■ **Work task**: Every entry below must appear again, exactly as written.

Provided material Start Marker

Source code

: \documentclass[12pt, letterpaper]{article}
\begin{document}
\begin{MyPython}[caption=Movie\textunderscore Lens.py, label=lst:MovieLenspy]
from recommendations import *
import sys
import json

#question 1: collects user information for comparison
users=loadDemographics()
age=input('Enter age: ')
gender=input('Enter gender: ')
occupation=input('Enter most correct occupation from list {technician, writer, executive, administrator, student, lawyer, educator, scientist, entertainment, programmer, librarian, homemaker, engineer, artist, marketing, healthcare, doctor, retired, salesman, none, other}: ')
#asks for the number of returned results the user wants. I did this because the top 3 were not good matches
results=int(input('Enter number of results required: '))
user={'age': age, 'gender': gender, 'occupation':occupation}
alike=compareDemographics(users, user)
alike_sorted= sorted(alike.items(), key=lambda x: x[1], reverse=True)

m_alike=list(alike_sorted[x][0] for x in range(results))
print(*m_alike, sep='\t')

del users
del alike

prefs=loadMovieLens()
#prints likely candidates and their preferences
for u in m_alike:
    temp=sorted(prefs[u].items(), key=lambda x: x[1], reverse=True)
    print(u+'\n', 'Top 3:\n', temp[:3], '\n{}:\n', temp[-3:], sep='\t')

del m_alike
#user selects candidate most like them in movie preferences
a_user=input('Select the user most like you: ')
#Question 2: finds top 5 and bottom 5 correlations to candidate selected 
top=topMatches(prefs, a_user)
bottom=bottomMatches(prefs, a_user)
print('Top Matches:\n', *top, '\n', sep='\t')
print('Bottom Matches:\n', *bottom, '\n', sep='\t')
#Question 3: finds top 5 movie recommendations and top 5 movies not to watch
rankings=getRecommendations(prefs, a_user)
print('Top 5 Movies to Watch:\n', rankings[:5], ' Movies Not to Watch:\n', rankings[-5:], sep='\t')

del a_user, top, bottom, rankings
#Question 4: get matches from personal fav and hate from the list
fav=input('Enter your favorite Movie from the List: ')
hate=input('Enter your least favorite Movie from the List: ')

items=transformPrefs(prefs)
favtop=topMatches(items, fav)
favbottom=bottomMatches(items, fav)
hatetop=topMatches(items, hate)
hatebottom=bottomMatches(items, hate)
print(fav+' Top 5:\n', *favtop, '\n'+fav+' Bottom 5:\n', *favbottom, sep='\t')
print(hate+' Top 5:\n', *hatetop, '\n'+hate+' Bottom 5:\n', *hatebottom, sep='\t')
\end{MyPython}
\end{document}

Provided material End Marker

■ **Result for this task**:
Source code

: \documentclass[12pt, letterpaper]{article}
\begin{document}
\begin{MyPython}[caption=Movie\textunderscore Lens.py, label=lst:MovieLenspy]
from recommendations import *
import sys
import json

#question 1: collects user information for comparison
users=loadDemographics()
age=input('Enter age: ')
gender=input('Enter gender: ')
occupation=input('Enter most correct occupation from list {technician, writer, executive, administrator, student, lawyer, educator, scientist, entertainment, programmer, librarian, homemaker, engineer, artist, marketing, healthcare, doctor, retired, salesman, none, other}: ')
#asks for the number of returned results the user wants. I did this because the top 3 were not good matches
results=int(input('Enter number of results required: '))
user={'age': age, 'gender': gender, 'occupation':occupation}
alike=compareDemographics(users, user)
alike_sorted= sorted(alike.items(), key=lambda x: x[1], reverse=True)

m_alike=list(alike_sorted[x][0] for x in range(results))
print(*m_alike, sep='\t')

del users
del alike

prefs=loadMovieLens()
#prints likely candidates and their preferences
for u in m_alike:
    temp=sorted(prefs[u].items(), key=lambda x: x[1], reverse=True)
    print(u+'\n', 'Top 3:\n', temp[:3], '\n{}:\n', temp[-3:], sep='\t')

del m_alike
#user selects candidate most like them in movie preferences
a_user=input('Select the user most like you: ')
#Question 2: finds top 5 and bottom 5 correlations to candidate selected 
top=topMatches(prefs, a_user)
bottom=bottomMatches(prefs, a_user)
print('Top Matches:\n', *top, '\n', sep='\t')
print('Bottom Matches:\n', *bottom, '\n', sep='\t')
#Question 3: finds top 5 movie recommendations and top 5 movies not to watch
rankings=getRecommendations(prefs, a_user)
print('Top 5 Movies to Watch:\n', rankings[:5], ' Movies Not to Watch:\n', rankings[-5:], sep='\t')

del a_user, top, bottom, rankings
#Question 4: get matches from personal fav and hate from the list
fav=input('Enter your favorite Movie from the List: ')
hate=input('Enter your least favorite Movie from the List: ')

items=transformPrefs(prefs)
favtop=topMatches(items, fav)
favbottom=bottomMatches(items, fav)
hatetop=topMatches(items, hate)
hatebottom=bottomMatches(items, hate)
print(fav+' Top 5:\n', *favtop, '\n'+fav+' Bottom 5:\n', *favbottom, sep='\t')
print(hate+' Top 5:\n', *hatetop, '\n'+hate+' Bottom 5:\n', *hatebottom, sep='\t')
\end{MyPython}
\end{document}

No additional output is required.